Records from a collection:

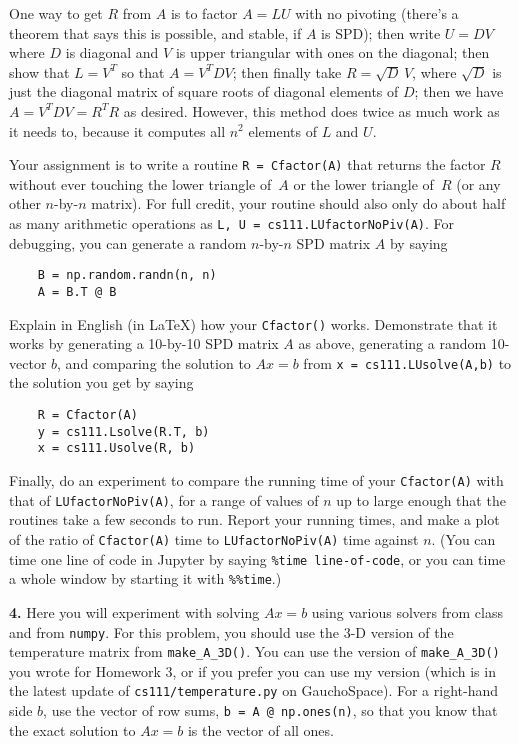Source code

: \documentclass[11pt]{article}
\begin{document}
One way to get $R$ from $A$ is to factor $A=LU$ with no pivoting 
(there's a theorem that says this is possible, and stable, if $A$ is SPD);
then write $U = DV$ where $D$ is diagonal and $V$ is upper triangular with
ones on the diagonal; then show that $L=V^T$ so that $A=V^TDV$; 
then finally take $R=\sqrt D\, V$, where $\sqrt D$ is just the diagonal matrix
of square roots of diagonal elements of $D$; 
then we have $A=V^TDV=R^TR$ as desired.
However, this method does twice as much work as it needs to, 
because it computes all $n^2$ elements of $L$ and $U$.

Your assignment is to write a routine {\tt R = Cfactor(A)} that returns the 
factor $R$ without ever touching the lower triangle of~$A$ or the lower
triangle of~$R$ (or any other $n$-by-$n$ matrix).
For full credit, your routine should also only do about half as many
arithmetic operations as {\tt L, U = cs111.LUfactorNoPiv(A)}.
For debugging, you can generate a random $n$-by-$n$ SPD matrix $A$ by saying
\begin{verbatim}
    B = np.random.randn(n, n)
    A = B.T @ B
\end{verbatim}
Explain in English (in LaTeX) how your {\tt Cfactor()} works.
Demonstrate that it works by generating a 10-by-10 SPD matrix $A$ as above,
generating a random 10-vector $b$, and comparing the solution to $Ax=b$
from {\tt x = cs111.LUsolve(A,b)} to the solution you get by saying
\begin{verbatim}
    R = Cfactor(A)
    y = cs111.Lsolve(R.T, b)
    x = cs111.Usolve(R, b)
\end{verbatim}
Finally, do an experiment to compare the running time of your {\tt Cfactor(A)}
with that of {\tt LUfactorNoPiv(A)}, for a range of values of $n$ up to large
enough that the routines take a few seconds to run. Report your running times,
and make a plot of the ratio of 
{\tt Cfactor(A)} time to {\tt LUfactorNoPiv(A)} time against $n$.
(You can time one line of code in Jupyter by saying {\tt \%time line-of-code}, 
or you can time a whole window by starting it with {\tt \%\%time}.)

\par\bigskip
{\bf 4.} 
Here you will experiment with solving $Ax=b$ using various solvers
from class and from {\tt numpy}.
For this problem, you should use the 3-D version of the temperature matrix
from {\tt make\_A\_3D()}.
You can use the version of {\tt make\_A\_3D()}
you wrote for Homework 3, or if you prefer you can use 
my version (which is in the latest update of {\tt cs111/temperature.py} on GauchoSpace).
For a right-hand side $b$, use the vector of row sums, {\tt b = A @ np.ones(n)},
so that you know that the exact solution to $Ax=b$ is the vector of all ones.
\end{document}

EXERCISE DESCRIPTION: From the line containing "x = cs111.Usolve(R, b)" down to the last line of the records above, print every line exactly, with both ends kept.

EXERCISE OUTPUT:
    x = cs111.Usolve(R, b)
\end{verbatim}
Finally, do an experiment to compare the running time of your {\tt Cfactor(A)}
with that of {\tt LUfactorNoPiv(A)}, for a range of values of $n$ up to large
enough that the routines take a few seconds to run. Report your running times,
and make a plot of the ratio of 
{\tt Cfactor(A)} time to {\tt LUfactorNoPiv(A)} time against $n$.
(You can time one line of code in Jupyter by saying {\tt \%time line-of-code}, 
or you can time a whole window by starting it with {\tt \%\%time}.)

\par\bigskip
{\bf 4.} 
Here you will experiment with solving $Ax=b$ using various solvers
from class and from {\tt numpy}.
For this problem, you should use the 3-D version of the temperature matrix
from {\tt make\_A\_3D()}.
You can use the version of {\tt make\_A\_3D()}
you wrote for Homework 3, or if you prefer you can use 
my version (which is in the latest update of {\tt cs111/temperature.py} on GauchoSpace).
For a right-hand side $b$, use the vector of row sums, {\tt b = A @ np.ones(n)},
so that you know that the exact solution to $Ax=b$ is the vector of all ones.
\end{document}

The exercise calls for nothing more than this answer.